UF uses Contemporary Services workers for Gator Growl, football games and other sporting events.
Dodd said people with mobility and cognitive disabilities make up a larger part of the company's workers than other companies', probably more than the average.
To work for Contemporary Services, hires must be 18 years or older, have a high school diploma or equivalent and complete a training program that requires reading and understanding English.
Employees are paid based on the type of job they do, Dodd said, but no employee is ever paid below the state minimum wage.
"We don't really view disabilities as an issue," he said. "It's just who you are."
Although the company doesn't specifically recruit any particular groups, in the past the company has worked with the Wounded Warrior Project, which helps wounded service members transition back into civilian life.

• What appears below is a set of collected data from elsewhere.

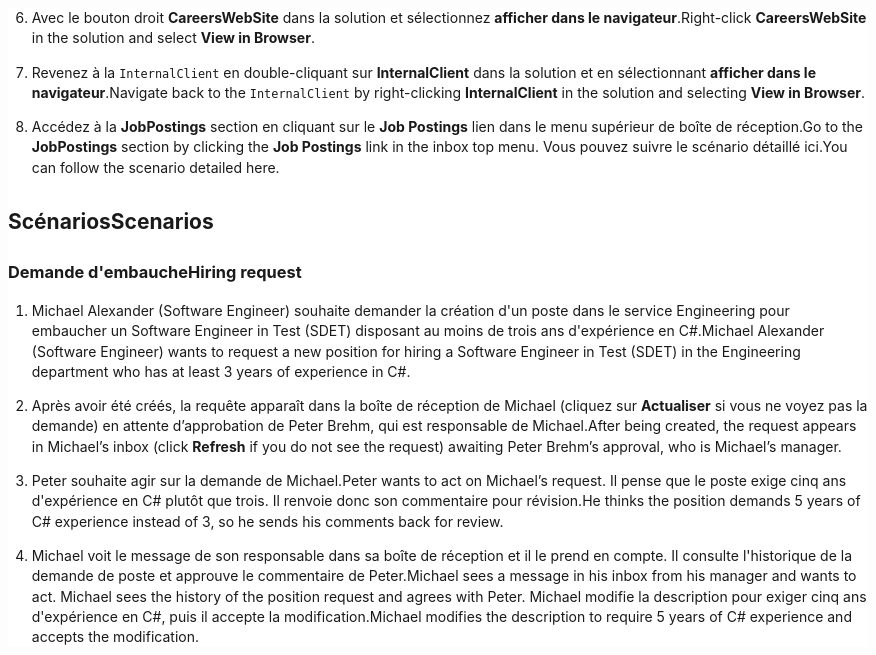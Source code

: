 6. <span data-ttu-id="e04b3-285">Avec le bouton droit **CareersWebSite** dans la solution et sélectionnez **afficher dans le navigateur**.</span><span class="sxs-lookup"><span data-stu-id="e04b3-285">Right-click **CareersWebSite** in the solution and select **View in Browser**.</span></span>  
  
7. <span data-ttu-id="e04b3-286">Revenez à la `InternalClient` en double-cliquant sur **InternalClient** dans la solution et en sélectionnant **afficher dans le navigateur**.</span><span class="sxs-lookup"><span data-stu-id="e04b3-286">Navigate back to the `InternalClient` by right-clicking **InternalClient** in the solution and selecting **View in Browser**.</span></span>  
  
8. <span data-ttu-id="e04b3-287">Accédez à la **JobPostings** section en cliquant sur le **Job Postings** lien dans le menu supérieur de boîte de réception.</span><span class="sxs-lookup"><span data-stu-id="e04b3-287">Go to the **JobPostings** section by clicking the **Job Postings** link in the inbox top menu.</span></span> <span data-ttu-id="e04b3-288">Vous pouvez suivre le scénario détaillé ici.</span><span class="sxs-lookup"><span data-stu-id="e04b3-288">You can follow the scenario detailed here.</span></span>  
  
## <a name="scenarios"></a><span data-ttu-id="e04b3-289">Scénarios</span><span class="sxs-lookup"><span data-stu-id="e04b3-289">Scenarios</span></span>  
  
### <a name="hiring-request"></a><span data-ttu-id="e04b3-290">Demande d'embauche</span><span class="sxs-lookup"><span data-stu-id="e04b3-290">Hiring request</span></span>  
  
1. <span data-ttu-id="e04b3-291">Michael Alexander (Software Engineer) souhaite demander la création d'un poste dans le service Engineering pour embaucher un Software Engineer in Test (SDET) disposant au moins de trois ans d'expérience en C#.</span><span class="sxs-lookup"><span data-stu-id="e04b3-291">Michael Alexander (Software Engineer) wants to request a new position for hiring a Software Engineer in Test (SDET) in the Engineering department who has at least 3 years of experience in C#.</span></span>  
  
2. <span data-ttu-id="e04b3-292">Après avoir été créés, la requête apparaît dans la boîte de réception de Michael (cliquez sur **Actualiser** si vous ne voyez pas la demande) en attente d’approbation de Peter Brehm, qui est responsable de Michael.</span><span class="sxs-lookup"><span data-stu-id="e04b3-292">After being created, the request appears in Michael’s inbox (click **Refresh** if you do not see the request) awaiting Peter Brehm’s approval, who is Michael’s manager.</span></span>  
  
3. <span data-ttu-id="e04b3-293">Peter souhaite agir sur la demande de Michael.</span><span class="sxs-lookup"><span data-stu-id="e04b3-293">Peter wants to act on Michael’s request.</span></span> <span data-ttu-id="e04b3-294">Il pense que le poste exige cinq ans d'expérience en C# plutôt que trois. Il renvoie donc son commentaire pour révision.</span><span class="sxs-lookup"><span data-stu-id="e04b3-294">He thinks the position demands 5 years of C# experience instead of 3, so he sends his comments back for review.</span></span>  
  
4. <span data-ttu-id="e04b3-295">Michael voit le message de son responsable dans sa boîte de réception et il le prend en compte. Il consulte l'historique de la demande de poste et approuve le commentaire de Peter.</span><span class="sxs-lookup"><span data-stu-id="e04b3-295">Michael sees a message in his inbox from his manager and wants to act. Michael sees the history of the position request and agrees with Peter.</span></span> <span data-ttu-id="e04b3-296">Michael modifie la description pour exiger cinq ans d'expérience en C#, puis il accepte la modification.</span><span class="sxs-lookup"><span data-stu-id="e04b3-296">Michael modifies the description to require 5 years of C# experience and accepts the modification.</span></span>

Dodd said most of the disabled workers hired by the company come looking for work on their own, but some of them find the company through work-placement programs or community representatives.
Trish Ward, co-owner and front end manager of Ward's Supermarket, said she's had two cognitively disabled men working at her store for about five years.
They came separately looking for work and were hired as grocery baggers.
"I've never paid them any differently than anyone else," Ward said.
They can do the work, she said, so why treat them any less?